HP-UX (from "Hewlett Packard Unix") is a discontinued proprietary implementation of the Unix operating system developed by Hewlett Packard Enterprise, now out of standard support (Mature Support on HPE Integrity without Sustaining Engineering through at least 2028); the final versions support HPE Integrity Servers, based on Intel's Itanium architecture. It is based on Unix System V (initially System III) and first released in 1984.

Earlier versions of HP-UX supported the HP Integral PC and HP 9000 Series 200, 300, and 400 computer systems based on the Motorola 68000 series of processors, the HP 9000 Series 500 computers based on HP's proprietary FOCUS architecture, and later HP 9000 Series models based on HP's PA-RISC instruction set architecture. HP-UX was the first Unix to offer access-control lists for file access permissions as an alternative to the standard Unix permissions system.
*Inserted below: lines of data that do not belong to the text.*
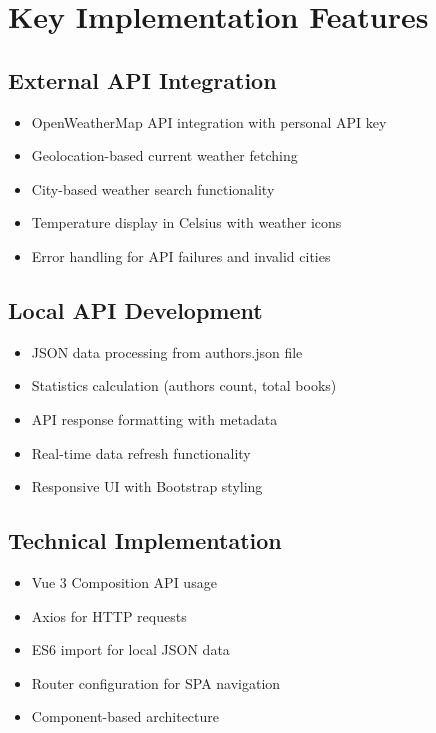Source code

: \documentclass[12pt,a4paper]{article}
\begin{document}
\newpage



\section{Key Implementation Features}

\subsection{External API Integration}
\begin{itemize}
\item OpenWeatherMap API integration with personal API key
\item Geolocation-based current weather fetching
\item City-based weather search functionality
\item Temperature display in Celsius with weather icons
\item Error handling for API failures and invalid cities
\end{itemize}

\subsection{Local API Development}
\begin{itemize}
\item JSON data processing from authors.json file
\item Statistics calculation (authors count, total books)
\item API response formatting with metadata
\item Real-time data refresh functionality
\item Responsive UI with Bootstrap styling
\end{itemize}

\subsection{Technical Implementation}
\begin{itemize}
\item Vue 3 Composition API usage
\item Axios for HTTP requests
\item ES6 import for local JSON data
\item Router configuration for SPA navigation
\item Component-based architecture
\end{itemize}
\end{document}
HP-UX was also among the first Unix systems to include a built-in logical volume manager.

Following the discontinuation of Itanium processors, support for HP-UX ended on December 31, 2025. HP-UX 11i (the latest then-supported version) is certified to The Open Group's older UNIX 03 standard. Previous releases were certified to the UNIX 95 standard.

==Characteristics==

HP-UX 11i offers a common shared disks for its clustered file system. HP Serviceguard is the cluster solution for HP-UX. HP Global Workload Management adjusts workloads to optimize performance, and integrates with Instant Capacity on Demand so installed resources can be paid for in 30-minute increments as needed for peak workload demands.

HP-UX offers operating system-level virtualization features such as hardware partitions, isolated OS virtual partitions on cell-based servers, and HP Integrity Virtual Machines (HPVM) on all Integrity servers. HPVM supports guests running on HP-UX 11i v3 hosts – guests can run Linux, Windows Server, OpenVMS or HP-UX. HP supports online VM guest migration, where encryption can secure the guest contents during migration.
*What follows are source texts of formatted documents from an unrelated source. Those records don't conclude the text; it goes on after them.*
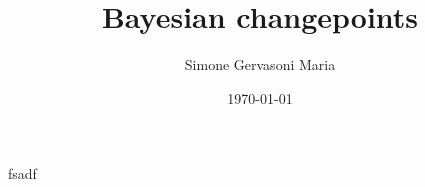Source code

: \documentclass{article}
\title{Bayesian changepoints}
\author{Simone Gervasoni Maria}
\date{\today}
\begin{document}
\thispagestyle{empty}
\maketitle
\pagebreak
 
\thispagestyle{empty}
\tableofcontents
\clearpage


fsadf\cite{chib1998estimation}



\nocite{*} 
\end{document}

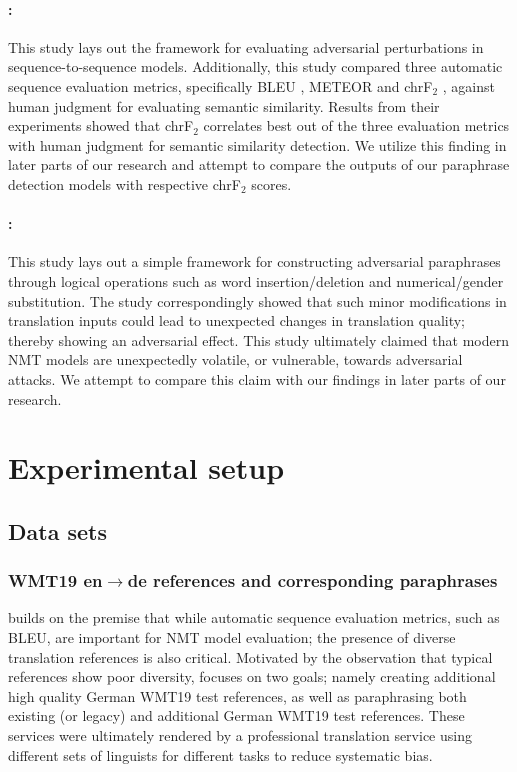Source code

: \documentclass[11pt,a4paper]{article}
\begin{document}
\paragraph{\citet{michel2019evaluation}:} This study lays out the framework for
evaluating adversarial perturbations in sequence-to-sequence models.
Additionally, this study compared three automatic sequence evaluation metrics,
specifically BLEU \cite{papineni2002bleu}, METEOR \cite{denkowski2014meteor} and
chrF$_2$ \cite{popovic2015chrf}, against human judgment for evaluating semantic
similarity. Results from their experiments showed that chrF$_2$ correlates best
out of the three evaluation metrics with human judgment for semantic similarity
detection. We utilize this finding in later parts of our research and attempt to
compare the outputs of our paraphrase detection models with respective chrF$_2$
scores.

\paragraph{\citet{fadaee2020unreasonable}:} This study lays out a simple
framework for constructing adversarial paraphrases through logical operations
such as word insertion/deletion and numerical/gender substitution. The study
correspondingly showed that such minor modifications in translation inputs could
lead to unexpected changes in translation quality; thereby showing an
adversarial effect. This study ultimately claimed that modern NMT models are
unexpectedly volatile, or vulnerable, towards adversarial attacks. We attempt to
compare this claim with our findings in later parts of our research.

\section{Experimental setup}

\subsection{Data sets}

\subsubsection{WMT19 en$\rightarrow$de references and corresponding paraphrases}

\citet{freitag-bleu-paraphrase-references-2020} builds on the premise that while
automatic sequence evaluation metrics, such as BLEU, are important for NMT model
evaluation; the presence of diverse translation references is also critical.
Motivated by the observation that typical references show poor diversity,
\citet{freitag-bleu-paraphrase-references-2020} focuses on two goals; namely
creating additional high quality German WMT19 test references, as well as
paraphrasing both existing (or legacy) and additional German WMT19 test
references. These services were ultimately rendered by a professional
translation service using different sets of linguists for different tasks to
reduce systematic bias.
\end{document}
HP-UX 11i v3 scales as follows (on a SuperDome 2 with 32 Intel Itanium 9560 processors):

- 256 processor cores
- 8 TB main memory
- 32 TB maximum file system
- 16 TB maximum file size
- 128 million ZB—16 million logical units each up to 8 ZB.

==Security==
The 11i v2 release introduced kernel-based intrusion detection, strong random number generation, stack buffer overflow protection, security partitioning, role-based access management, and various open-source security tools.
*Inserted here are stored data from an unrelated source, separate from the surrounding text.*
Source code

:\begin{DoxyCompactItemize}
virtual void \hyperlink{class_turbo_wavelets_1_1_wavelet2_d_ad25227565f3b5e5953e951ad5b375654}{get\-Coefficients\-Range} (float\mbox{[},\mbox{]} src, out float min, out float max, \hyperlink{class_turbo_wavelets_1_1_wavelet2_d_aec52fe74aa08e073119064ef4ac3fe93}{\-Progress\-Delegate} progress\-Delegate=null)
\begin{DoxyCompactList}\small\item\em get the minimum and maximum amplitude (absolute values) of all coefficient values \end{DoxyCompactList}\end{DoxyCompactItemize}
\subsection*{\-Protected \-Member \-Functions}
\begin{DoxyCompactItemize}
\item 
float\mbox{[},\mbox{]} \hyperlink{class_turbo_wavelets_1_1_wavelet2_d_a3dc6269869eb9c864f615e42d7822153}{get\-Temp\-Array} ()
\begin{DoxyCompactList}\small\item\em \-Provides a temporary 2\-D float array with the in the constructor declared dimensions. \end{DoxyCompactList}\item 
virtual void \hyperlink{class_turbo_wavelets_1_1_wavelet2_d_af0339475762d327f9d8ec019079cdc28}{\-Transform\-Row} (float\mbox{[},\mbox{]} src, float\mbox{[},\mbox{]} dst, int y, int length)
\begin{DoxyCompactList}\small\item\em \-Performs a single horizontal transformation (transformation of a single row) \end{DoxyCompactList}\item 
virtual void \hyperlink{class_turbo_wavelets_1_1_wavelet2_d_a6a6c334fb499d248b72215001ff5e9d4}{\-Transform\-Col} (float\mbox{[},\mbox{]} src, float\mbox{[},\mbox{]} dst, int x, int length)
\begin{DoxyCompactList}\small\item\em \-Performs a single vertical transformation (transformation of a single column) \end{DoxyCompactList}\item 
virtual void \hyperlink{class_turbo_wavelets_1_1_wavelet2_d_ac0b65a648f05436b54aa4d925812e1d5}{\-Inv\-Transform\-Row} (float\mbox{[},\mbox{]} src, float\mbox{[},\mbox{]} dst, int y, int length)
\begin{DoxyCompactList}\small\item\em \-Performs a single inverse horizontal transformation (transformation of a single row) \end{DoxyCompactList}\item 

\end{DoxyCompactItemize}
HP classifies the operating system's security features into three categories: data, system and identity:

| Category | Security products |
|---|---|
| Data | Encrypted Volumes and File Systems, Trusted Computing, whitelisting, containers, IPsec |
| System | Software Assistant, Bastille, Auditing System, IPFilter, Host IDS, Standard Mode Security Extensions, |
| Identity | RBAC, PAM-Kerberos, AAA server, Kerberos server |

===Context dependent files===
Release 6.x (together with 3.x) introduced the context dependent files (CDF) feature, a method of allowing a fileserver to serve different configurations and binaries (and even architectures) to different client machines in a heterogeneous environment. A directory containing such files had its suid bit set and was made hidden from both ordinary and root processes under normal use. Such a scheme was sometimes exploited by intruders to hide malicious programs or data. CDFs and the CDF filesystem were dropped with release 10.0.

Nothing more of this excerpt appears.